The telephone rang. “Hello, Assalam
Alleikum,” the voice at the other end said. It belonged to a woman,
probably in her early 50s. It was a big voice, the kind that usually
belongs to women who carry authority or those who operate in the upper
realm of the society. But there was something odd about the greeting: it
came with the accent of one that was still trying to learn that Islamic
way of greeting.
Fiona Lovatt Davis stood in a far corner
at the domestic wing of the Murtala Mohammed Airport, Lagos, a large
brown bag stood beside her and in the chaotic environment that usually
occasions early morning flights at the airport, she cut a solitary
figure.
A big white woman, her head was covered
with a multi-colour scarf in the strict Islamic fashion, revealing only
an oblong face speckled with black spots.
“Assalam Alleikum,” she greeted again,
politely declining to take the reporter’s outstretched hand. There are
many names that fit into the description of Ms Davis, a woman who
through her career has always found herself on the other side of
societal norms and expectations. From her robust online profile, one
gets the feeling of a rebel with a worthy cause or, as she put it, “a
peace operative.”
She had always had a penchant for doing
things differently. Many years ago in her native New Zealand, she was
asked to beat a student before she could earn her teacher’s certificate.
She refused and instead took the erring boy outside and spoke “sense”
to him. Broken, the boy volunteered to beat himself and Ms Davies got
her certificate.
But she was determined that things could
be done better, and after eight years of teaching in a government
school, she left to start her own school, using her own unique
combination of methods to teach the children.
She once visited a school and discovered
that there were no books in its library. She got home and made her
children give up the books they didn’t need again. They filled several
cartons, which she gave to the children in need. Soon, the initiative
gained national prominence and the Books Without Borders scheme was
born. She thus became a national figure in her country, revered for her
unusual approach to child education and selfless service to the poor.

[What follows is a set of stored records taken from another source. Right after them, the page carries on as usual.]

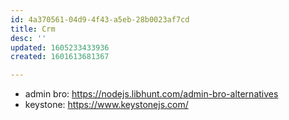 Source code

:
 ```yaml
---
id: 4a370561-04d9-4f43-a5eb-28b0023af7cd
title: Crm
desc: ''
updated: 1605233433936
created: 1601613681367

---
```


- admin bro: https://nodejs.libhunt.com/admin-bro-alternatives
- keystone: https://www.keystonejs.com/ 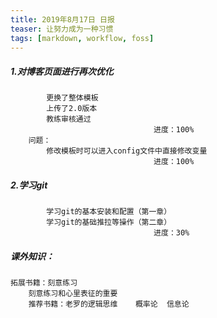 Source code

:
 ```yaml
---
title: 2019年8月17日 日报 
teaser: 让努力成为一种习惯
tags: [markdown, workflow, foss]
---
```




##### 1.对博客页面进行再次优化
			更换了整体模板
			上传了2.0版本
			教练审核通过
									进度：100%
		问题：
			修改模板时可以进入config文件中直接修改变量
									进度：100%

##### 2.学习git
			学习git的基本安装和配置（第一章）
			学习git的基础推拉等操作（第二章）
									进度：30%

##### 课外知识：
	拓展书籍：刻意练习
		刻意练习和心里表征的重要
		推荐书籍：老罗的逻辑思维    概率论  信息论
		
										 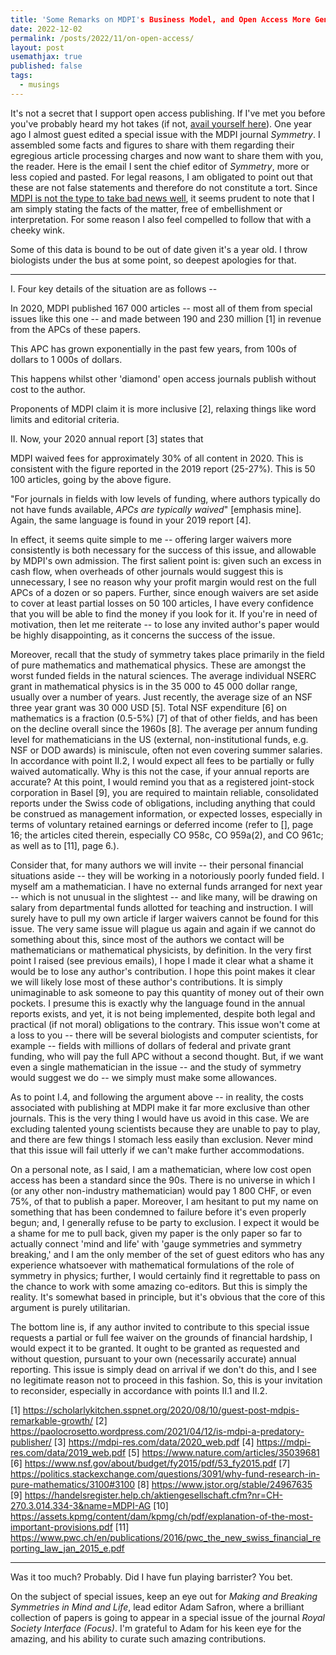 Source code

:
 ```yaml
---
title: 'Some Remarks on MDPI's Business Model, and Open Access More Generally'
date: 2022-12-02
permalink: /posts/2022/11/on-open-access/
layout: post
usemathjax: true
published: false
tags:
  - musings
---
```


It's not a secret that I support open access publishing. If I've met you before you've probably heard my hot takes (if not, [avail yourself here](https://darsakthi.github.io/other/)). One year ago I almost guest edited a special issue with the MDPI journal _Symmetry_. I assembled some facts and figures to share with them regarding their egregious article processing charges and now want to share them with you, the reader. Here is the email I sent the chief editor of _Symmetry_, more or less copied and pasted. For legal reasons, I am obligated to point out that these are not false statements and therefore do not constitute a tort. Since [MDPI is not the type to take bad news well](https://www.chronicle.com/article/publisher-threatens-to-sue-blogger-for-1-billion/), it seems prudent to note that I am simply stating the facts of the matter, free of embellishment or interpretation. For some reason I also feel compelled to follow that with a cheeky wink. 

Some of this data is bound to be out of date given it's a year old. I throw biologists under the bus at some point, so deepest apologies for that.

---

I. Four key details of the situation are as follows --

In 2020, MDPI published 167 000 articles -- most all of them from special issues like this one -- and made between 190 and 230 million [1] in revenue from the APCs of these papers.

This APC has grown exponentially in the past few years, from 100s of dollars to 1 000s of dollars.

This happens whilst other 'diamond' open access journals publish without cost to the author.

Proponents of MDPI claim it is more inclusive [2], relaxing things like word limits and editorial criteria.

II. Now, your 2020 annual report [3] states that 

MDPI waived fees for approximately 30% of all content in 2020. This is consistent with the figure reported in the 2019 report (25-27%). This is 50 100 articles, going by the above figure.

"For journals in fields with low levels of funding, where authors typically do not have funds available, _APCs are typically waived_" [emphasis mine]. Again, the same language is found in your 2019 report [4].

In effect, it seems quite simple to me -- offering larger waivers more consistently is both necessary for the success of this issue, and allowable by MDPI's own admission. The first salient point is: given such an excess in cash flow, when overheads of other journals would suggest this is unnecessary, I see no reason why your profit margin would rest on the full APCs of a dozen or so papers. Further, since enough waivers are set aside to cover at least partial losses on 50 100 articles, I have every confidence that you will be able to find the money if you look for it. If you're in need of motivation, then let me reiterate -- to lose any invited author's paper would be highly disappointing, as it concerns the success of the issue. 

Moreover, recall that the study of symmetry takes place primarily in the field of pure mathematics and mathematical physics. These are amongst the worst funded fields in the natural sciences. The average individual NSERC grant in mathematical physics is in the 35 000 to 45 000 dollar range, usually over a number of years. Just recently, the average size of an NSF three year grant was 30 000 USD [5]. Total NSF expenditure [6] on mathematics is a fraction (0.5-5%) [7] of that of other fields, and has been on the decline overall since the 1960s [8]. The average per annum funding level for mathematicians in the US (external, non-institutional funds, e.g. NSF or DOD awards) is miniscule, often not even covering summer salaries. In accordance with point II.2, I would expect all fees to be partially or fully waived automatically. Why is this not the case, if your annual reports are accurate? At this point, I would remind you that as a registered joint-stock corporation in Basel [9], you are required to maintain reliable, consolidated reports under the Swiss code of obligations, including anything that could be construed as management information, or expected losses, especially in terms of voluntary retained earnings or deferred income (refer to [], page 16; the articles cited therein, especially CO 958c, CO 959a(2), and CO 961c; as well as to [11], page 6.).

Consider that, for many authors we will invite -- their personal financial situations aside -- they will be working in a notoriously poorly funded field. I myself am a mathematician. I have no external funds arranged for next year -- which is not unusual in the slightest -- and like many, will be drawing on salary from departmental funds allotted for teaching and instruction. I will surely have to pull my own article if larger waivers cannot be found for this issue. The very same issue will plague us again and again if we cannot do something about this, since most of the authors we contact will be mathematicians or mathematical physicists, by definition. In the very first point I raised (see previous emails), I hope I made it clear what a shame it would be to lose any author's contribution. I hope this point makes it clear we will likely lose most of these author's contributions. It is simply unimaginable to ask someone to pay this quantity of money out of  their own pockets. I presume this is exactly why the language found in the annual reports exists, and yet, it is not being implemented, despite both legal and practical (if not moral) obligations to the contrary. This issue won't come at a loss to you -- there will be several biologists and computer scientists, for example -- fields with millions of dollars of federal and private grant funding, who will pay the full APC without a second thought. But, if we want even a single mathematician in the issue -- and the study of symmetry would suggest we do -- we simply must make some allowances.

As to point I.4, and following the argument above -- in reality, the costs associated with publishing at MDPI make it far more exclusive than other journals. This is the very thing I would have us avoid in this case. We are excluding talented young scientists because they are unable to pay to play, and there are few things I stomach less easily than exclusion. Never mind that this issue will fail utterly if we can't make further accommodations. 

On a personal note, as I said, I am a mathematician, where low cost open access has been a standard since the 90s. There is no universe in which I (or any other non-industry mathematician) would pay 1 800 CHF, or even 75%, of that to publish a paper. Moreover, I am hesitant to put my name on something that has been condemned to failure before it's even properly begun; and, I generally refuse to be party to exclusion. I expect it would be a shame for me to pull back, given my paper is the only paper so far to actually connect 'mind and life' with 'gauge symmetries and symmetry breaking,' and I am the only member of the set of guest editors who has any experience whatsoever with mathematical formulations of the role of symmetry in physics; further, I would certainly find it regrettable to pass on the chance to work with some amazing co-editors. But this is simply the reality. It's somewhat based in principle, but it's obvious that the core of this argument is purely utilitarian.

The bottom line is, if any author invited to contribute to this special issue requests a partial or full fee waiver on the grounds of financial hardship, I would expect it to be granted. It ought to be granted as requested and without question, pursuant to your own (necessarily accurate) annual reporting. This issue is simply dead on arrival if we don't do this, and I see no legitimate reason not to proceed in this fashion. So, this is your invitation to reconsider, especially in accordance with points II.1 and II.2.

[1] https://scholarlykitchen.sspnet.org/2020/08/10/guest-post-mdpis-remarkable-growth/
[2] https://paolocrosetto.wordpress.com/2021/04/12/is-mdpi-a-predatory-publisher/
[3] https://mdpi-res.com/data/2020_web.pdf
[4] https://mdpi-res.com/data/2019_web.pdf
[5] https://www.nature.com/articles/35039681
[6] https://www.nsf.gov/about/budget/fy2015/pdf/53_fy2015.pdf
[7] https://politics.stackexchange.com/questions/3091/why-fund-research-in-pure-mathematics/3100#3100
[8] https://www.jstor.org/stable/24967635
[9] https://handelsregister.help.ch/aktiengesellschaft.cfm?nr=CH-270.3.014.334-3&name=MDPI-AG
[10] https://assets.kpmg/content/dam/kpmg/ch/pdf/explanation-of-the-most-important-provisions.pdf
[11] https://www.pwc.ch/en/publications/2016/pwc_the_new_swiss_financial_reporting_law_jan_2015_e.pdf

---

Was it too much? Probably. Did I have fun playing barrister? You bet.

On the subject of special issues, keep an eye out for _Making and Breaking Symmetries in Mind and Life_, lead editor Adam Safron, where a brilliant collection of papers is going to appear in a special issue of the journal _Royal Society Interface (Focus)_. I'm grateful to Adam for his keen eye for the amazing, and his ability to curate such amazing contributions.
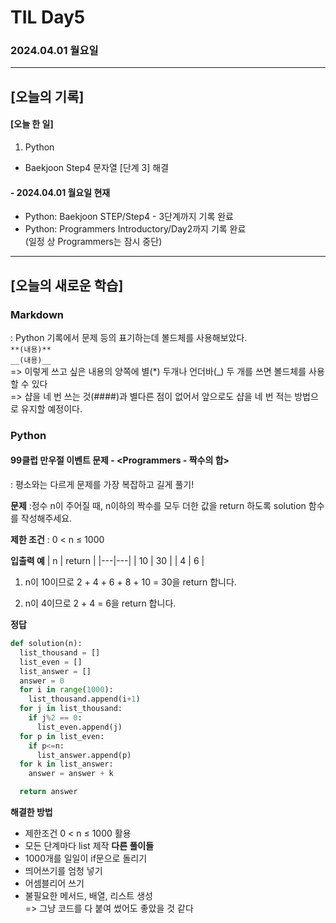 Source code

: # TIL Day5
### 2024.04.01 월요일

---

## [오늘의 기록]

#### [오늘 한 일]
1. Python
- Baekjoon Step4 문자열 [단계 3] 해결

#### - 2024.04.01 월요일 현재
- Python: Baekjoon STEP/Step4 - 3단계까지 기록 완료
- Python: Programmers Introductory/Day2까지 기록 완료  
(일정 상 Programmers는 잠시 중단)

---
## [오늘의 새로운 학습]
### Markdown
: Python 기록에서 문제 등의 표기하는데 볼드체를 사용해보았다.  
`**(내용)**`  
`__(내용)__`  
=> 이렇게 쓰고 싶은 내용의 양쪽에 별(*) 두개나 언더바(_) 두 개를 쓰면 볼드체를 사용할 수 있다  
=> 샵을 네 번 쓰는 것(####)과 별다른 점이 없어서 앞으로도 샵을 네 번 적는 방법으로 유지할 예정이다.

### Python
#### 99클럽 만우절 이벤트 문제 - <Programmers - 짝수의 합>
: 평소와는 다르게 문제를 가장 복잡하고 길게 풀기!

**문제**
:정수 n이 주어질 때, n이하의 짝수를 모두 더한 값을 return 하도록 solution 함수를 작성해주세요.

__제한 조건__
: 0 < n ≤ 1000

**입출력 예**
   | n | return | 
   |---|---|
   | 10 | 30 |
   | 4 | 6 |

   1. n이 10이므로 2 + 4 + 6 + 8 + 10 = 30을 return 합니다.

   2. n이 4이므로 2 + 4 = 6을 return 합니다.

**정답**
```python
def solution(n):
  list_thousand = []
  list_even = []
  list_answer = []
  answer = 0
  for i in range(1000):
    list_thousand.append(i+1)
  for j in list_thousand:
    if j%2 == 0:
      list_even.append(j)
  for p in list_even:
    if p<=n:
      list_answer.append(p)
  for k in list_answer:
    answer = answer + k

  return answer
```
**해결한 방법**
- 제한조건 0 < n ≤ 1000 활용
- 모든 단계마다 list 제작
**다른 풀이들**
- 1000개를 일일이 if문으로 돌리기
- 띄어쓰기를 엄청 넣기
- 어셈블리어 쓰기
- 불필요한 메서드, 배열, 리스트 생성  
=> 그냥 코드를 다 붙여 썼어도 좋았을 것 같다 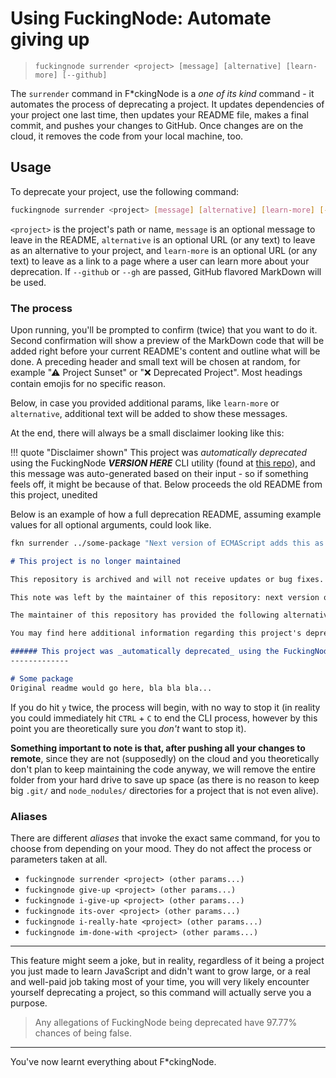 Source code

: # Using FuckingNode: Automate giving up

> `fuckingnode surrender <project> [message] [alternative] [learn-more] [--github]`

The `surrender` command in F\*ckingNode is a _one of its kind_ command - it automates the process of deprecating a project. It updates dependencies of your project one last time, then updates your README file, makes a final commit, and pushes your changes to GitHub. Once changes are on the cloud, it removes the code from your local machine, too.

## Usage

To deprecate your project, use the following command:

```bash
fuckingnode surrender <project> [message] [alternative] [learn-more] [--github]
```

`<project>` is the project's path or name, `message` is an optional message to leave in the README, `alternative` is an optional URL (or any text) to leave as an alternative to your project, and `learn-more` is an optional URL (or any text) to leave as a link to a page where a user can learn more about your deprecation. If `--github` or `--gh` are passed, GitHub flavored MarkDown will be used.

### The process

Upon running, you'll be prompted to confirm (twice) that you want to do it. Second confirmation will show a preview of the MarkDown code that will be added right before your current README's content and outline what will be done. A preceding header and small text will be chosen at random, for example "⚠ Project Sunset" or "❌ Deprecated Project". Most headings contain emojis for no specific reason.

Below, in case you provided additional params, like `learn-more` or `alternative`, additional text will be added to show these messages.

At the end, there will always be a small disclaimer looking like this:

!!! quote "Disclaimer shown"
    This project was _automatically deprecated_ using the FuckingNode _**VERSION HERE**_ CLI utility (found at [this repo](https://github.com/ZakaHaceCosas/FuckingNode/)), and this message was auto-generated based on their input - so if something feels off, it might be because of that. Below proceeds the old README from this project, unedited

Below is an example of how a full deprecation README, assuming example values for all optional arguments, could look like.

```bash
fkn surrender ../some-package "Next version of ECMAScript adds this as a native JavaScript feature, thus this package is no longer needed." "For browsers that do not support it yet, you can get '@someone/random-feature-polyfill' from npm" "Learn more at https://bsky.app/FuckingNode"
```

```md title="README.md" linenums="1"
# This project is no longer maintained

This repository is archived and will not receive updates or bug fixes.

This note was left by the maintainer of this repository: next version of ecmascript adds this as a native javascript feature, thus this package is no longer needed.

The maintainer of this repository has provided the following alternative: for browsers that do not support it yet, you can get '@someone/random-feature-polyfill' from npm

You may find here additional information regarding this project's deprecation: learn more at https://bsky.app/fuckingnode

###### This project was _automatically deprecated_ using the FuckingNode v3.0.0-rc.3 CLI utility (found at [this repo](https://github.com/ZakaHaceCosas/FuckingNode/)), and this message was auto-generated based on their input - so if something feels off, it might be because of that. Below proceeds the old README from this project, unedited
-------------

# Some package
Original readme would go here, bla bla bla...
```

If you do hit `y` twice, the process will begin, with no way to stop it (in reality you could immediately hit `CTRL` + `C` to end the CLI process, however by this point you are theoretically sure you _don't_ want to stop it).

**Something important to note is that, after pushing all your changes to remote**, since they are not (supposedly) on the cloud and you theoretically don't plan to keep maintaining the code anyway, we will remove the entire folder from your hard drive to save up space (as there is no reason to keep big `.git/` and `node_nodules/` directories for a project that is not even alive).

### Aliases

There are different _aliases_ that invoke the exact same command, for you to choose from depending on your mood. They do not affect the process or parameters taken at all.

- `fuckingnode surrender <project> (other params...)`
- `fuckingnode give-up <project> (other params...)`
- `fuckingnode i-give-up <project> (other params...)`
- `fuckingnode its-over <project> (other params...)`
- `fuckingnode i-really-hate <project> (other params...)`
- `fuckingnode im-done-with <project> (other params...)`

---

This feature might seem a joke, but in reality, regardless of it being a project you just made to learn JavaScript and didn't want to grow large, or a real and well-paid job taking most of your time, you will very likely encounter yourself deprecating a project, so this command will actually serve you a purpose.

> Any allegations of FuckingNode being deprecated have 97.77% chances of being false.

---

You've now learnt everything about F\*ckingNode.
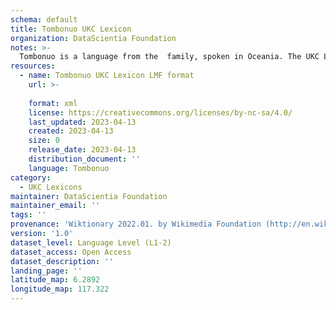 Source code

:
 ```yaml
---
schema: default
title: Tombonuo UKC Lexicon
organization: DataScientia Foundation
notes: >-
  Tombonuo is a language from the  family, spoken in Oceania. The UKC Lexicon of Tombonuo is represented as a lexico-semantic network. It consists of words, word senses, synsets, as well as sense-level and synset-level relationships.
resources:
  - name: Tombonuo UKC Lexicon LMF format
    url: >-
      
    format: xml
    license: https://creativecommons.org/licenses/by-nc-sa/4.0/
    last_updated: 2023-04-13
    created: 2023-04-13
    size: 0
    release_date: 2023-04-13
    distribution_document: ''
    language: Tombonuo
category:
  - UKC Lexicons
maintainer: DataScientia Foundation
maintainer_email: ''
tags: ''
provenance: 'Wiktionary 2022.01. by Wikimedia Foundation (http://en.wiktionary.org); Princeton WordNet 2.1 by Princeton University (https://wordnet.princeton.edu)'
version: '1.0'
dataset_level: Language Level (L1-2)
dataset_access: Open Access
dataset_description: ''
landing_page: ''
latitude_map: 6.2892
longitude_map: 117.322
---
```

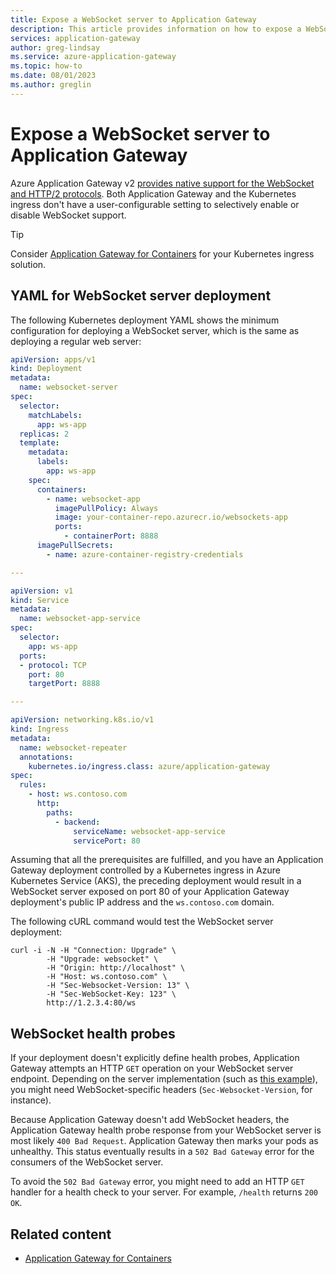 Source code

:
 ```yaml
---
title: Expose a WebSocket server to Application Gateway
description: This article provides information on how to expose a WebSocket server to Application Gateway with an ingress controller for AKS clusters. 
services: application-gateway
author: greg-lindsay
ms.service: azure-application-gateway
ms.topic: how-to
ms.date: 08/01/2023
ms.author: greglin
---
```


# Expose a WebSocket server to Application Gateway

Azure Application Gateway v2 [provides native support for the WebSocket and HTTP/2 protocols](features.md#websocket-and-http2-traffic). Both Application Gateway and the Kubernetes ingress don't have a user-configurable setting to selectively enable or disable WebSocket support.

> [!TIP]
> Consider [Application Gateway for Containers](for-containers/overview.md) for your Kubernetes ingress solution.

## YAML for WebSocket server deployment

The following Kubernetes deployment YAML shows the minimum configuration for deploying a WebSocket server, which is the same as deploying a regular web server:

```yaml
apiVersion: apps/v1
kind: Deployment
metadata:
  name: websocket-server
spec:
  selector:
    matchLabels:
      app: ws-app
  replicas: 2
  template:
    metadata:
      labels:
        app: ws-app
    spec:
      containers:
        - name: websocket-app
          imagePullPolicy: Always
          image: your-container-repo.azurecr.io/websockets-app
          ports:
            - containerPort: 8888
      imagePullSecrets:
        - name: azure-container-registry-credentials

---

apiVersion: v1
kind: Service
metadata:
  name: websocket-app-service
spec:
  selector:
    app: ws-app
  ports:
  - protocol: TCP
    port: 80
    targetPort: 8888

---

apiVersion: networking.k8s.io/v1
kind: Ingress
metadata:
  name: websocket-repeater
  annotations:
    kubernetes.io/ingress.class: azure/application-gateway
spec:
  rules:
    - host: ws.contoso.com
      http:
        paths:
          - backend:
              serviceName: websocket-app-service
              servicePort: 80
```

Assuming that all the prerequisites are fulfilled, and you have an Application Gateway deployment controlled by a Kubernetes ingress in Azure Kubernetes Service (AKS), the preceding deployment would result in a WebSocket server exposed on port 80 of your Application Gateway deployment's public IP address and the `ws.contoso.com` domain.

The following cURL command would test the WebSocket server deployment:

```shell
curl -i -N -H "Connection: Upgrade" \
        -H "Upgrade: websocket" \
        -H "Origin: http://localhost" \
        -H "Host: ws.contoso.com" \
        -H "Sec-Websocket-Version: 13" \
        -H "Sec-WebSocket-Key: 123" \
        http://1.2.3.4:80/ws
```

## WebSocket health probes

If your deployment doesn't explicitly define health probes, Application Gateway attempts an HTTP `GET` operation on your WebSocket server endpoint.
Depending on the server implementation (such as [this example](https://github.com/gorilla/websocket/blob/master/examples/chat/main.go)), you might need WebSocket-specific headers (`Sec-Websocket-Version`, for instance).

Because Application Gateway doesn't add WebSocket headers, the Application Gateway health probe response from your WebSocket server is most likely `400 Bad Request`. Application Gateway then marks your pods as unhealthy. This status eventually results in a `502 Bad Gateway` error for the consumers of the WebSocket server.

To avoid the `502 Bad Gateway` error, you might need to add an HTTP `GET` handler for a health check to your server. For example, `/health` returns `200 OK`.

## Related content

- [Application Gateway for Containers](for-containers/overview.md)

That was the woman that came to Nigeria
in 2001 to attend the 2nd Pan African Reading Conference hosted by the
Reading Association of Nigeria (RAN). Then her life took a different
dimension. “I could not forget the scenes I saw when I came here in
2001, the smiling children and the warm people which was contrary to
everything you heard in the news,” she said.
It was like love at first sight. In
December of that year, she mobilised school children in New Zealand to
donate books. The drive took on a national fervour, and using her
friends at the RAN who “dealt with the bureaucracy,” a shipload of books
was sent to Nigeria.
She said: “I just got this idea of
sending books to Nigeria on information, literature, picture books. I
had some friends in the Reading Association of Nigeria who dealt with
the bureaucracy and got the books in without much expense. And people
from New Zealand just joined me.”
Her book donation was not a flash in the pan as over 190 libraries across Nigeria has benefitted from her large heart.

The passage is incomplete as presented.